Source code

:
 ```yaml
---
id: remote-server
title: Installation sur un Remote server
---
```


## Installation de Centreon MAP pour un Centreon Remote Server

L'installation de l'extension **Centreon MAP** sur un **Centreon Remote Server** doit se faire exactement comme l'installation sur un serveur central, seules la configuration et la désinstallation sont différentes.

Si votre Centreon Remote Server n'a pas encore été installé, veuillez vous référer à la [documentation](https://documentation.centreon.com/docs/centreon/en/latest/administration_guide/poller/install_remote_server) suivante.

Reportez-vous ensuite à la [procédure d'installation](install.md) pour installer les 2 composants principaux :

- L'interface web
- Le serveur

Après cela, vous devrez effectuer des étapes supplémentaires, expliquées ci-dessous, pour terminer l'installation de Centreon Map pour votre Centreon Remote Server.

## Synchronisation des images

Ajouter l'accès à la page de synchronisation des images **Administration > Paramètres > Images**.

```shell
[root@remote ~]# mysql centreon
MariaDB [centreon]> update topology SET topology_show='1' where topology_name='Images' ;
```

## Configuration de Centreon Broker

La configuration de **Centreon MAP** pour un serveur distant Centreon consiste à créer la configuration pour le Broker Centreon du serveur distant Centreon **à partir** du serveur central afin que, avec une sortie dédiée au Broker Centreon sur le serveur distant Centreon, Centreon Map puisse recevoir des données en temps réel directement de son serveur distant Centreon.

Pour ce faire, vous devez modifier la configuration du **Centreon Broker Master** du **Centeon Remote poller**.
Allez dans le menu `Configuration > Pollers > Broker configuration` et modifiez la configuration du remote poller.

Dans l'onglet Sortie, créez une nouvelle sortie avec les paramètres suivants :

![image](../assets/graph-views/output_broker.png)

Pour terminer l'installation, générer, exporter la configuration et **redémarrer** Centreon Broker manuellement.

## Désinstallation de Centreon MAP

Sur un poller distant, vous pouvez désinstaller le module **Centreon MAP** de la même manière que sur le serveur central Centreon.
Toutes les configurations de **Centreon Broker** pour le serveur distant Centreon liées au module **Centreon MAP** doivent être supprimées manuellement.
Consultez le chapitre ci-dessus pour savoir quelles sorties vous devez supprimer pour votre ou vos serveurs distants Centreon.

◆ What is being asked
Beginning at the line containing "Pour terminer l'installation, générer, exporter", output exactly each line up to and including the last line of the material above.

◆ Response area
Pour terminer l'installation, générer, exporter la configuration et **redémarrer** Centreon Broker manuellement.

## Désinstallation de Centreon MAP

Sur un poller distant, vous pouvez désinstaller le module **Centreon MAP** de la même manière que sur le serveur central Centreon.
Toutes les configurations de **Centreon Broker** pour le serveur distant Centreon liées au module **Centreon MAP** doivent être supprimées manuellement.
Consultez le chapitre ci-dessus pour savoir quelles sorties vous devez supprimer pour votre ou vos serveurs distants Centreon.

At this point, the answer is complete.